| Source: lotusf1team.com |
After taking his third podium finish of the year in Bahrain, our Iceman looks forward to racing closer to home with the start of the European season.
Q: Yourself and the team currently occupy P2 in both the Drivers’ and Constructors’ Championships; are you pleased with how things are going?
KR: For sure it’s an okay start and we’re in a better position that this time last year, but there’s a long season ahead and it’s too early to say if we can fight for the Championships right to the end. It’s going to be hard to catch Sebastian [Vettel] if he keeps taking good results so we need to start taking more points from him, but you never know what can happen. We’ll keep pushing to improve the car and see where we end up.
Q: What’s required to bridge that gap to P1?
KR: Some more wins! To catch the leaders, we have to work twice as hard as they are. It’s no secret that we want more speed from the car in qualifying; it’s so tight up there at the front and we really need to be on the first two rows to fight for victories every time. It’s good to be able to start the European season where we are as this is when you see teams starting to push on with lots of new parts for the cars. It’s still early days, but to have scored strong points since the start of the year is obviously better than not having them. We need to keep scoring points in the same way; even if it’s a bad weekend for us, we need to keep finishing as well as we can. That’s how we will fight to the end of the season.

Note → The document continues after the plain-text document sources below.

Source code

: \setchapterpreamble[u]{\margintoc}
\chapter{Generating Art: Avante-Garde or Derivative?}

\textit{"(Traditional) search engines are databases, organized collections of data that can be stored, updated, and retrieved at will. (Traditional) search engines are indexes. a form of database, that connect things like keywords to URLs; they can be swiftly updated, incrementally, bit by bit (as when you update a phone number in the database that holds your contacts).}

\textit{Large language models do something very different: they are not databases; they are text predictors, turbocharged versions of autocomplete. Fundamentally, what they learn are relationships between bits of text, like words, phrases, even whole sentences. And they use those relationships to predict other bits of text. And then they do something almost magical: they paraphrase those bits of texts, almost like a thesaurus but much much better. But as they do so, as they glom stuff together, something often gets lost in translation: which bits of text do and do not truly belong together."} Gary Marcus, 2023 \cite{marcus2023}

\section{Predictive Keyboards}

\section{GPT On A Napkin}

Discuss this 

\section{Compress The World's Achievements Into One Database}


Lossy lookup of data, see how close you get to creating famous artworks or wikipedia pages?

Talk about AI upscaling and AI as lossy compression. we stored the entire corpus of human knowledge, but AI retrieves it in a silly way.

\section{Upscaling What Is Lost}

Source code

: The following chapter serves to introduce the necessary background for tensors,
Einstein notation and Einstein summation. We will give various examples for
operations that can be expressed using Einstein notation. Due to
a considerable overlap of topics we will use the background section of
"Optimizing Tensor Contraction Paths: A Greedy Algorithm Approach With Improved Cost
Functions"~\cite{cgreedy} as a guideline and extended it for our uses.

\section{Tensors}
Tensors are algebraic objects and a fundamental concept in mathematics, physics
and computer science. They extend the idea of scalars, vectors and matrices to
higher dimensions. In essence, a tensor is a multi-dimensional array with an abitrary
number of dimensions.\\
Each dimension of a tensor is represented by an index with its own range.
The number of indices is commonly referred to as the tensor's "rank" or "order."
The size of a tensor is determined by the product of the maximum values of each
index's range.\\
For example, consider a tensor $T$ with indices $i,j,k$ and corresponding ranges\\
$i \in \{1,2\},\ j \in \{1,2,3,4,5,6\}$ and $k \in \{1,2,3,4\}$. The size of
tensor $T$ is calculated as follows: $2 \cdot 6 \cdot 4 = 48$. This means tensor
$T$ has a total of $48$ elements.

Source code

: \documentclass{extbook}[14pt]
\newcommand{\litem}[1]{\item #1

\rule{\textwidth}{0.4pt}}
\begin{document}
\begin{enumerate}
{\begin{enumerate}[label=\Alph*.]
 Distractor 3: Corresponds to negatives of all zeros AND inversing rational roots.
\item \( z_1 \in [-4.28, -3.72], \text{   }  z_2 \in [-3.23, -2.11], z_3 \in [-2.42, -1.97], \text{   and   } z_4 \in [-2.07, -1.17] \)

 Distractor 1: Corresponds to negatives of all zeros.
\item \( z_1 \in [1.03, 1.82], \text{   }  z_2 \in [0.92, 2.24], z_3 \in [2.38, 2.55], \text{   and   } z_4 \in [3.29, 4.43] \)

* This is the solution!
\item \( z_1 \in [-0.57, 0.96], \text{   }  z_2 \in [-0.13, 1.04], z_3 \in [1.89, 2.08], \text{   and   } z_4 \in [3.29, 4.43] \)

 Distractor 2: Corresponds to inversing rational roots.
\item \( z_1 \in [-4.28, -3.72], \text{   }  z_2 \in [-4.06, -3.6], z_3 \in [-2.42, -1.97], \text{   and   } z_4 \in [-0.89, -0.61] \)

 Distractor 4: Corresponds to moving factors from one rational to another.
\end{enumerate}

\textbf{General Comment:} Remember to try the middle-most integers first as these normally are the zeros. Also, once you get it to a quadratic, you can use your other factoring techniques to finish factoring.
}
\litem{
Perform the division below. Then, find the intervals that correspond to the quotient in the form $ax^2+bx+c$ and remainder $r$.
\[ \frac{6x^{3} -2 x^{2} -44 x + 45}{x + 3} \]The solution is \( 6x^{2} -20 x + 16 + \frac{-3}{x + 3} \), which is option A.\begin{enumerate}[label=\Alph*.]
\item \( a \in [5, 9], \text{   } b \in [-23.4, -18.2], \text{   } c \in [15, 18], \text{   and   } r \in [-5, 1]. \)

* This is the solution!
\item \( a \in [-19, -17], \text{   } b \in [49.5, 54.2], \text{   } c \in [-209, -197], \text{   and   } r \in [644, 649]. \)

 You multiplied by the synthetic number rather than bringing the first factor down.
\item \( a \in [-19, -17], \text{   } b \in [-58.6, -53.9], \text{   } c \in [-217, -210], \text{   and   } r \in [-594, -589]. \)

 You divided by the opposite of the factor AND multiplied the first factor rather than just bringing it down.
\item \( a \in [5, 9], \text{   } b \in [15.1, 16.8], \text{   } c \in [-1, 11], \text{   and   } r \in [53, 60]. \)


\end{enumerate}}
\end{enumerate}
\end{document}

Q: How is the Circuit of Catalunya for you?
KR: I have won twice in Barcelona and I was on the podium there last year too, so I really look forward to going there again; hopefully to end the weekend with another good result. It’s a circuit where you have to get everything exactly right to be at the top. All the teams have tested many times at this circuit, so to get an advantage there is not very easy. The set-up is crucial as the track changes with the wind and temperature so there’s plenty of work for the engineers too.
Q: Is it good to be racing in Europe again?

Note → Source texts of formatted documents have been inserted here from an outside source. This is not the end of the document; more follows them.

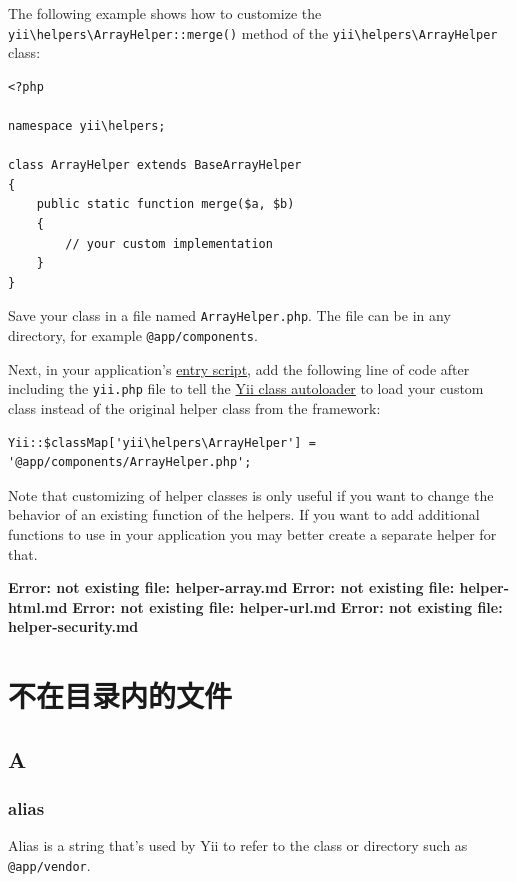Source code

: The following example shows how to customize the \texttt{yii{\allowbreak{}\textbackslash}helpers{\allowbreak{}\textbackslash}ArrayHelper\allowbreak{}::\allowbreak{}merge()} method of the
\texttt{yii{\allowbreak{}\textbackslash}helpers{\allowbreak{}\textbackslash}ArrayHelper} class:

\lstset{language=php}\begin{lstlisting}
<?php

namespace yii\helpers;

class ArrayHelper extends BaseArrayHelper
{
    public static function merge($a, $b)
    {
        // your custom implementation
    }
}
\end{lstlisting}
Save your class in a file named \lstinline|ArrayHelper.php|. The file can be in any directory, for example \lstinline|@app/components|.

Next, in your application's \hyperref[structure-entry-scripts.md]{entry script}, add the following line of code
after including the \lstinline|yii.php| file to tell the \hyperref[concept-autoloading.md]{Yii class autoloader} to load your custom
class instead of the original helper class from the framework:

\lstset{language=php}\begin{lstlisting}
Yii::$classMap['yii\helpers\ArrayHelper'] = '@app/components/ArrayHelper.php';
\end{lstlisting}
Note that customizing of helper classes is only useful if you want to change the behavior of an existing function
of the helpers. If you want to add additional functions to use in your application you may better create a separate
helper for that.



\newpage\label{helper-array.md}\textbf{Error: not existing file: helper-array.md}\newpage
\newpage\label{helper-html.md}\textbf{Error: not existing file: helper-html.md}\newpage
\newpage\label{helper-url.md}\textbf{Error: not existing file: helper-url.md}\newpage
\newpage\label{helper-security.md}\textbf{Error: not existing file: helper-security.md}\newpage
\chapter{不在目录内的文件}
\label{glossary.md}\section{A}
\subsection{alias}
Alias is a string that's used by Yii to refer to the class or directory such as \lstinline|@app/vendor|.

KR: I really like racing in Europe. We don’t have to travel that far so all your energy is saved for the weekend itself. Traditionally the real season starts when coming back to Europe. For me, it’s great.
Q: The Circuit de Catalunya is the only circuit at which you’ve tested the E21 so far; does that help matters?
KR: That’s true, but you have to remember that was at the end of February and the beginning of March so conditions were very different compared to what we hope to see in May. It was very difficult to get the tyres working properly when we were last there, but it was the same for everybody. We all start from zero again in FP1.
Q: The team didn’t get so much mileage at Barcelona during testing, but reliability doesn’t seem to be so much of a concern now the season is underway?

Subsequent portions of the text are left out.